9. The Apex Court has considered the question of contributory negligence and also laid down the test when two vehicles are involved in accident in case of Andra Pradesh State Road Transport Corporation and Another v. K. Hemlatha and Others reported in (2008) 6 SCC 767. The relevant Para 11 is therefore quoted as under :
?S11. To determine the question as to who contributed to the happening of the accident, it becomes relevant to ascertain who was driving his vehicle negligency and rashly and in case both were so doing who was more responsible for the accident and who of the two had the last opportunity to avoid the accident. In case the damages are to be apportioned, it must also be found that the plaintiff's fault was one of the causes of the damage and once that condition is fulfilled the damages have to be apportioned according to the apportioned share of the responsibility. If the negligence on the plaintiff's part has also contributed to damage this cannot be ignored in assessing the damages. He can be found guilty of contributory negligence if he ought to have foreseen that if he did not act as a reasonable, reasoned man, he might himself be hit and he must take into account the possibility of others being careless.?S
10. It is necessary to consider the negligence which has been referred by the Tribunal in Para 6 which is also relevant, therefore, quoted as under :
?S6... Negligence :-
?SNegligence means failure to exercise the required degree of care and caution expected of a prudent driver. Negligence is the omission to do something which a reasonable man, guided upon the considerations, which ordinarily regulate the conduct of human affairs, would do, or doing something which a prudent and reasonable man would not do. Negligence is not always a question of direct evidence. It is an inference to be drawn from proved facts. Negligence is not an absolute term, but is a relative one; it is rather a comparative term. What may be negligence in one case may not be so in another. Where there is no duty to exercise care, negligence in the popular sense has no legal consequence. Where there is a duty to exercise care, reasonable care must be taken to avoid acts or omissions which would be reasonably foreseen to be likely to casual physical injury to person. The degree of care required, of course, depends upon the facts in each case.??

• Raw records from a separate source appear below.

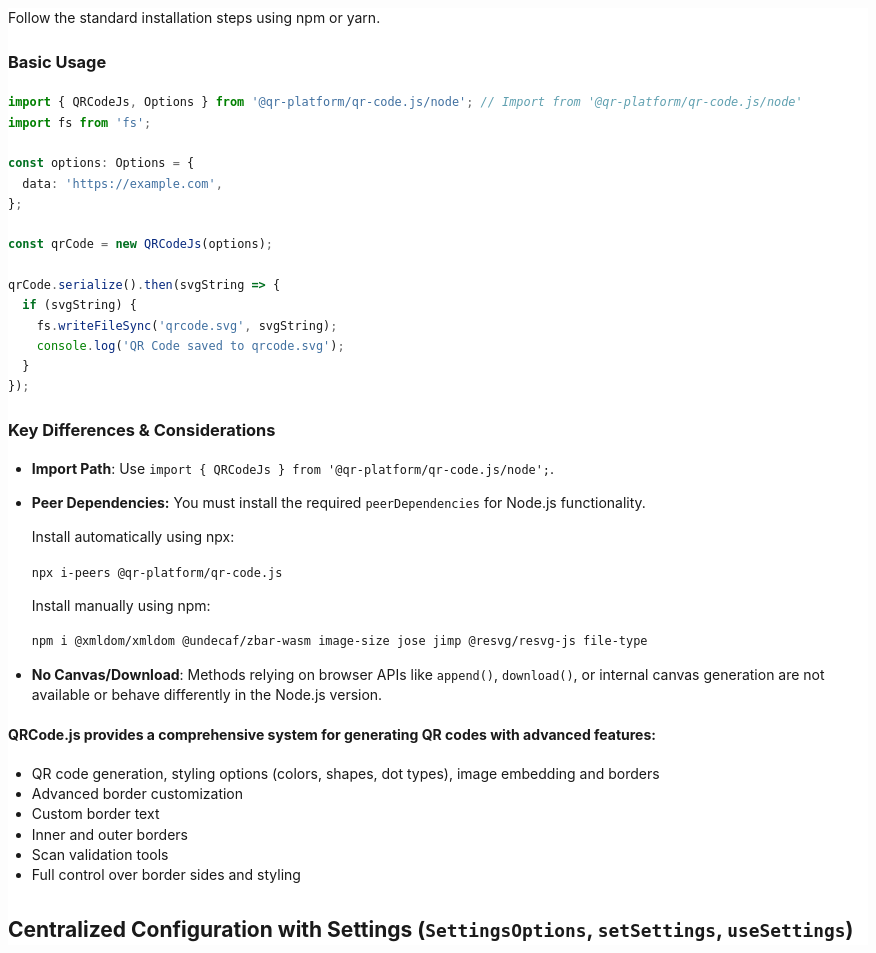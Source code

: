 Follow the standard installation steps using npm or yarn.

### Basic Usage

```typescript
import { QRCodeJs, Options } from '@qr-platform/qr-code.js/node'; // Import from '@qr-platform/qr-code.js/node'
import fs from 'fs';

const options: Options = {
  data: 'https://example.com',
};

const qrCode = new QRCodeJs(options);

qrCode.serialize().then(svgString => {
  if (svgString) {
    fs.writeFileSync('qrcode.svg', svgString);
    console.log('QR Code saved to qrcode.svg');
  }
});
```

### Key Differences & Considerations

- **Import Path**: Use `import { QRCodeJs } from '@qr-platform/qr-code.js/node';`.

- **Peer Dependencies:** You must install the required `peerDependencies` for Node.js functionality.
  
  Install automatically using npx:
  ```bash
  npx i-peers @qr-platform/qr-code.js
  ```
  Install manually using npm:
  ```bash
  npm i @xmldom/xmldom @undecaf/zbar-wasm image-size jose jimp @resvg/resvg-js file-type
  ```
- **No Canvas/Download**: Methods relying on browser APIs like `append()`, `download()`, or internal canvas generation are not available or behave differently in the Node.js version.


#### QRCode.js provides a comprehensive system for generating QR codes with advanced features:

- QR code generation, styling options (colors, shapes, dot types), image embedding and borders
- Advanced border customization
- Custom border text
- Inner and outer borders
- Scan validation tools
- Full control over border sides and styling

## Centralized Configuration with Settings (`SettingsOptions`, `setSettings`, `useSettings`)
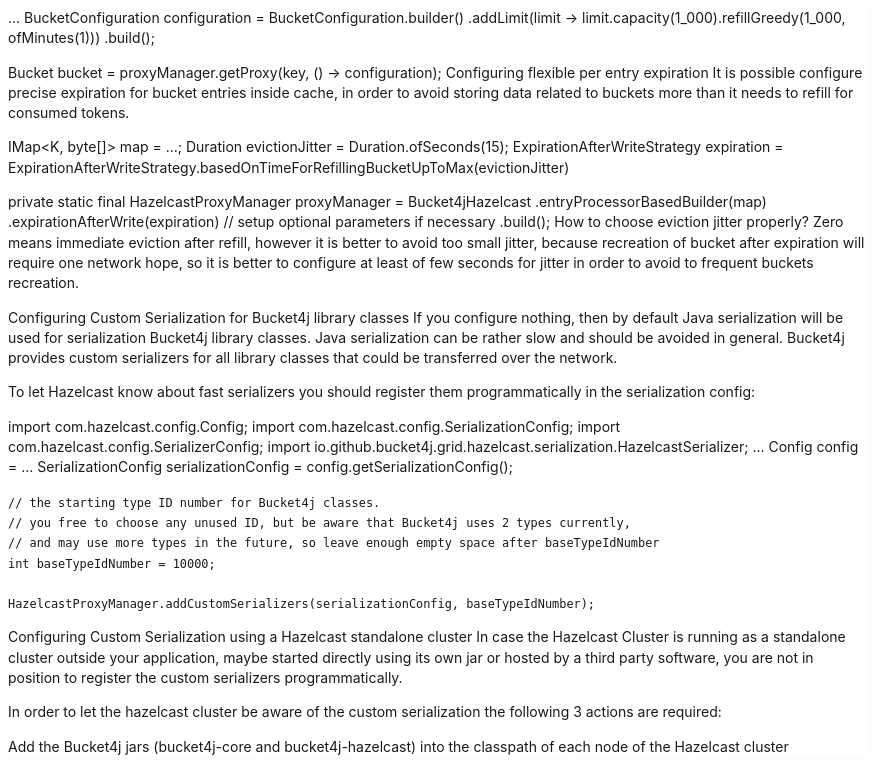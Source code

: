 ...
BucketConfiguration configuration = BucketConfiguration.builder()
    .addLimit(limit -> limit.capacity(1_000).refillGreedy(1_000, ofMinutes(1)))
    .build();

Bucket bucket = proxyManager.getProxy(key, () -> configuration);
Configuring flexible per entry expiration
It is possible configure precise expiration for bucket entries inside cache, in order to avoid storing data related to buckets more than it needs to refill for consumed tokens.

IMap<K, byte[]> map = ...;
Duration evictionJitter = Duration.ofSeconds(15);
ExpirationAfterWriteStrategy expiration = ExpirationAfterWriteStrategy.basedOnTimeForRefillingBucketUpToMax(evictionJitter)

private static final HazelcastProxyManager<K> proxyManager = Bucket4jHazelcast
    .entryProcessorBasedBuilder(map)
    .expirationAfterWrite(expiration)
     // setup optional parameters if necessary
    .build();
How to choose eviction jitter properly? Zero means immediate eviction after refill, however it is better to avoid too small jitter, because recreation of bucket after expiration will require one network hope, so it is better to configure at least of few seconds for jitter in order to avoid to frequent buckets recreation.

Configuring Custom Serialization for Bucket4j library classes
If you configure nothing, then by default Java serialization will be used for serialization Bucket4j library classes. Java serialization can be rather slow and should be avoided in general. Bucket4j provides custom serializers for all library classes that could be transferred over the network.

To let Hazelcast know about fast serializers you should register them programmatically in the serialization config:

import com.hazelcast.config.Config;
import com.hazelcast.config.SerializationConfig;
import com.hazelcast.config.SerializerConfig;
import io.github.bucket4j.grid.hazelcast.serialization.HazelcastSerializer;
...
    Config config = ...
    SerializationConfig serializationConfig = config.getSerializationConfig();

    // the starting type ID number for Bucket4j classes.
    // you free to choose any unused ID, but be aware that Bucket4j uses 2 types currently,
    // and may use more types in the future, so leave enough empty space after baseTypeIdNumber
    int baseTypeIdNumber = 10000;

    HazelcastProxyManager.addCustomSerializers(serializationConfig, baseTypeIdNumber);
Configuring Custom Serialization using a Hazelcast standalone cluster
In case the Hazelcast Cluster is running as a standalone cluster outside your application, maybe started directly using its own jar or hosted by a third party software, you are not in position to register the custom serializers programmatically.

In order to let the hazelcast cluster be aware of the custom serialization the following 3 actions are required:

Add the Bucket4j jars (bucket4j-core and bucket4j-hazelcast) into the classpath of each node of the Hazelcast cluster
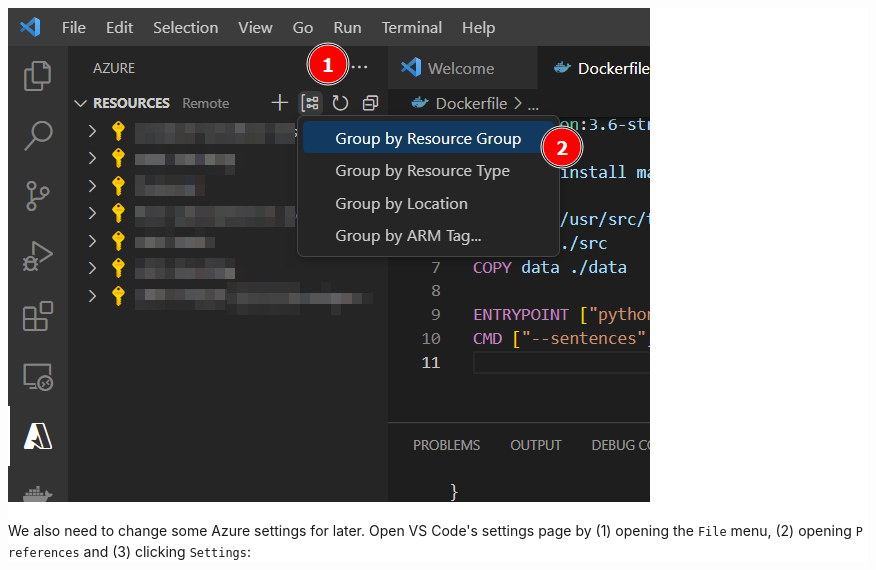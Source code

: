 ![logging in](img/az_gui_groupby.png)

We also need to change some Azure settings for later. Open VS Code's settings page by (1) opening the `File` menu, (2) opening `Preferences` and (3) clicking `Settings`:
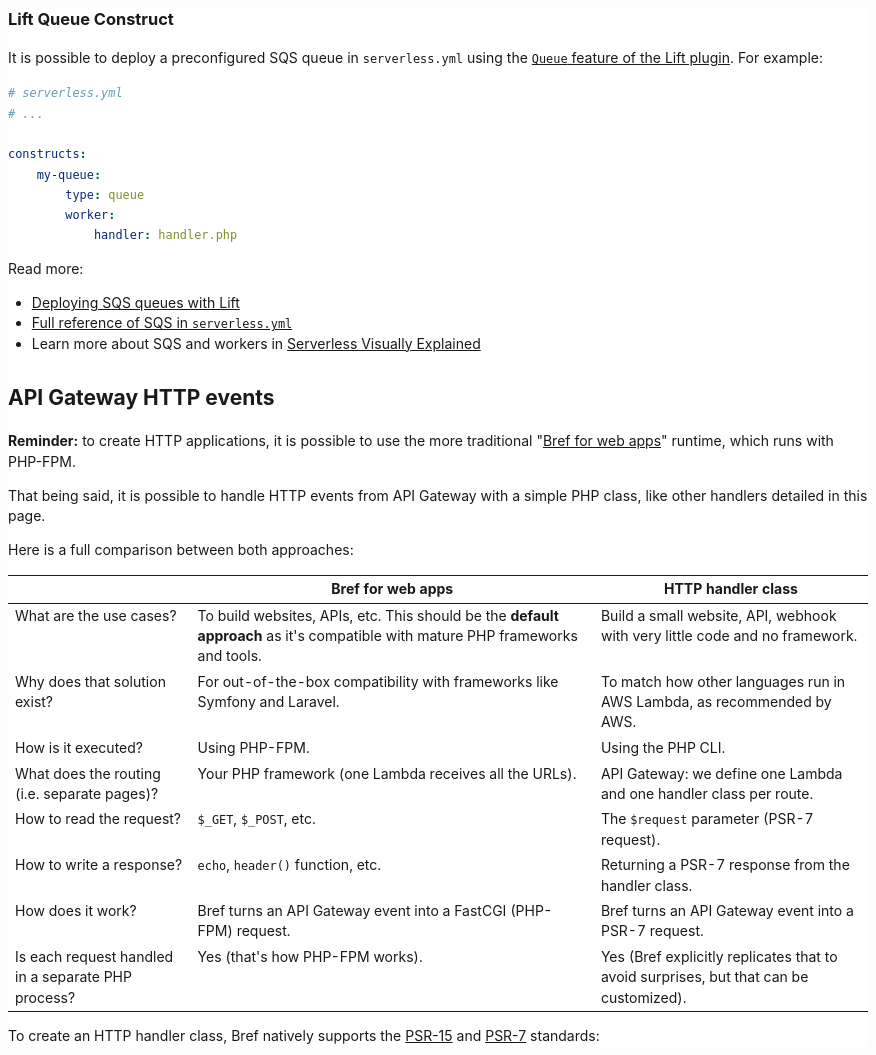 ### Lift Queue Construct

It is possible to deploy a preconfigured SQS queue in `serverless.yml` using the <a href="https://github.com/getlift/lift/blob/master/docs/queue.md">`Queue` feature of the Lift plugin</a>. For example:

```yaml
# serverless.yml
# ...

constructs:
    my-queue:
        type: queue
        worker:
            handler: handler.php
```

Read more:

- <a href="https://github.com/getlift/lift/blob/master/docs/queue.md">Deploying SQS queues with Lift</a>
- [Full reference of SQS in `serverless.yml`](https://www.serverless.com/framework/docs/providers/aws/events/sqs/)
- Learn more about SQS and workers in [Serverless Visually Explained](https://serverless-visually-explained.com/)

## API Gateway HTTP events

**Reminder:** to create HTTP applications, it is possible to use the more traditional "[Bref for web apps](/docs/runtimes/http.md)" runtime, which runs with PHP-FPM.

That being said, it is possible to handle HTTP events from API Gateway with a simple PHP class, like other handlers detailed in this page.

Here is a full comparison between both approaches:

|                                                    | Bref for web apps                                                                                                       | HTTP handler class                                                                    |
|----------------------------------------------------|----------------------------------------------------------------------------------------------------------------------------|---------------------------------------------------------------------------------------|
| What are the use cases?                            | To build websites, APIs, etc. This should be the **default approach** as it's compatible with mature PHP frameworks and tools. | Build a small website, API, webhook with very little code and no framework.           |
| Why does that solution exist?                      | For out-of-the-box compatibility with frameworks like Symfony and Laravel.                                                 | To match how other languages run in AWS Lambda, as recommended by AWS.                |
| How is it executed?                                | Using PHP-FPM.                                                                                                             | Using the PHP CLI.                                                                    |
| What does the routing (i.e. separate pages)?       | Your PHP framework (one Lambda receives all the URLs).                                                                     | API Gateway: we define one Lambda and one handler class per route.                    |
| How to read the request?                           | `$_GET`, `$_POST`, etc.                                                                                                        | The `$request` parameter (PSR-7 request).                                             |
| How to write a response?                           | `echo`, `header()` function, etc.                                                                                          | Returning a PSR-7 response from the handler class.                                    |
| How does it work?                                  | Bref turns an API Gateway event into a FastCGI (PHP-FPM) request.                                                          | Bref turns an API Gateway event into a PSR-7 request.                                 |
| Is each request handled in a separate PHP process? | Yes (that's how PHP-FPM works).                                                                                            | Yes (Bref explicitly replicates that to avoid surprises, but that can be customized). |

To create an HTTP handler class, Bref natively supports the [PSR-15](https://www.php-fig.org/psr/psr-15/#2-interfaces) and [PSR-7](https://www.php-fig.org/psr/psr-7/) standards:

11. In light of the aforesaid view taken by Apex Court and applying the principles to the facts of this case, when deceased was going on the correct side with moderate speed and opponent No.1 was coming from opposite side on wrong side and dashed with scooter. Therefore, scooterist has no opportunity to save the scooter from said accident. Therefore, there was not a slightest evidence on record which suggests the contributory negligence of the scooter driver. In absence of that evidence, the finding of the Tribunal holding respondent No.1 100% liable for rash and negligent driving cannot be found faulty. Therefore, before this Court, learned advocate Mr. Nanavati has raised only aforesaid contention. Except that, no other contention was raised before this Court by learned advocate Mr. Nanavati. Therefore, contention raised by learned advocate Mr. Nanavati cannot be accepted and therefore, rejected. Accordingly, there is no substance in the present appeal. Accordingly, present appeal is dismissed.
12. Registry is directed to transmit immediately Rs.25,000/- which has been deposited by Insurance Company to this Court, if any, to the Claims Tribunal concerned.
13. As the appeal is dismissed by this Court, no order is required to be passed in Civil Application. Accordingly, Civil Application is disposed of.